While there is good progress in setting up early warning systems to evacuate populations in the event of a disaster, many countries still fail to invest in improving land use and building codes, according to the report.
“One of the reasons why countries aren’t investing enough in disaster risk management is probably, to put it in simple terms, human nature. All of us as individuals and governments in particular do tend to heavily discount very low probability future events,” Maskrey said.
But he added: “It is very clear from the economic evidence that prevention is better than cure.”
Governments should also seek to insure public assets against catastrophic risks, according to the report.
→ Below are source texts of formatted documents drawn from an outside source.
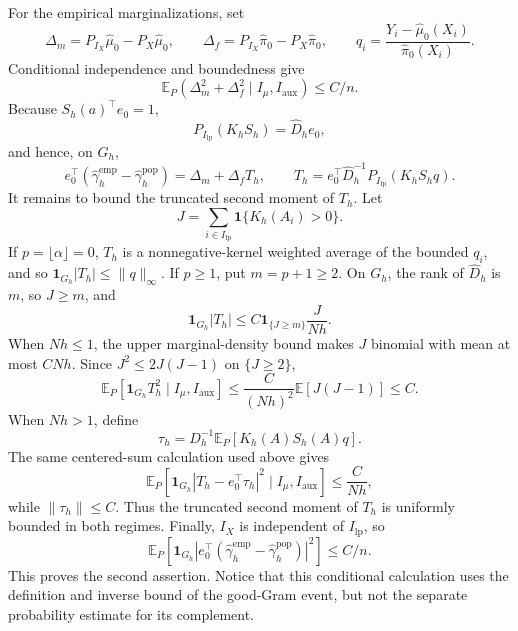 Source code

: For the empirical marginalizations, set
\[
\Delta_m=P_{I_X}\widehat\mu_0-P_X\widehat\mu_0,
\qquad
\Delta_f=P_{I_X}\widehat\pi_0-P_X\widehat\pi_0,
\qquad
q_i=\frac{Y_i-\widehat\mu_0(X_i)}{\widehat\pi_0(X_i)}.
\]
Conditional independence and boundedness give
\[
\mathbb E_P(\Delta_m^2+\Delta_f^2\mid I_\mu,I_{\mathrm{aux}})\le C/n.
\]
Because \(S_h(a)^\top e_0=1\),
\[
P_{I_{\mathrm{lp}}}(K_hS_h)=\widehat D_he_0,
\]
and hence, on \(G_h\),
\[
e_0^\top(\widehat\gamma_h^{\mathrm{emp}}-\widehat\gamma_h^{\mathrm{pop}})
=
\Delta_m+\Delta_fT_h,
\qquad
T_h=e_0^\top\widehat D_h^{-1}P_{I_{\mathrm{lp}}}(K_hS_hq).
\]
It remains to bound the truncated second moment of \(T_h\). Let
\[
J=\sum_{i\in I_{\mathrm{lp}}}\mathbf1\{K_h(A_i)>0\}.
\]
If \(p=\lfloor\alpha\rfloor=0\), \(T_h\) is a nonnegative-kernel weighted average of the bounded \(q_i\), and so \(\mathbf1_{G_h}|T_h|\le\|q\|_\infty\). If \(p\ge1\), put \(m=p+1\ge2\). On \(G_h\), the rank of \(\widehat D_h\) is \(m\), so \(J\ge m\), and
\[
\mathbf1_{G_h}|T_h|
\le C\mathbf1_{\{J\ge m\}}\frac{J}{Nh}.
\]
When \(Nh\le1\), the upper marginal-density bound makes \(J\) binomial with mean at most \(CNh\). Since \(J^2\le2J(J-1)\) on \(\{J\ge2\}\),
\[
\mathbb E_P[\mathbf1_{G_h}T_h^2\mid I_\mu,I_{\mathrm{aux}}]
\le\frac{C}{(Nh)^2}\mathbb E[J(J-1)]\le C.
\]
When \(Nh>1\), define
\[
\tau_h=D_h^{-1}\mathbb E_P[K_h(A)S_h(A)q].
\]
The same centered-sum calculation used above gives
\[
\mathbb E_P[\mathbf1_{G_h}|T_h-e_0^\top\tau_h|^2\mid I_\mu,I_{\mathrm{aux}}]
\le\frac{C}{Nh},
\]
while \(\|\tau_h\|\le C\). Thus the truncated second moment of \(T_h\) is uniformly bounded in both regimes. Finally, \(I_X\) is independent of \(I_{\mathrm{lp}}\), so
\[
\mathbb E_P[\mathbf1_{G_h}|e_0^\top(\widehat\gamma_h^{\mathrm{emp}}-
\widehat\gamma_h^{\mathrm{pop}})|^2]
\le C/n.
\]
This proves the second assertion. Notice that this conditional calculation uses the definition and inverse bound of the good-Gram event, but not the separate probability estimate for its complement.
Natural catastrophes and man-made disasters cost the insurance industry $43 billion in 2010, Swiss Re, the world’s second biggest reinsurer, said in March.
The bulk of insurance companies’ portfolios is in the developed world, North America, Japan and Europe, Maskrey said.
“Insurance penetration in developing countries is still extremely low. I think that at most you’re talking about less than 10 percent of the assets covered by insurance,” he added.
Peru is a “far-sighted” country which evaluates each public investment project for disaster risk, according to the expert.
Chile, after an earthquake and tsunami last year, gave monthly grants to families who had lost their homes.
“It means that these families are able to buffer their losses to some extent and avoid falling into poverty, avoid having to take children out of school, avoid malnutrition and avoid many of the negative things that happen after disasters.
“These and other programs ready and waiting to be used by governments,” Maskrey said.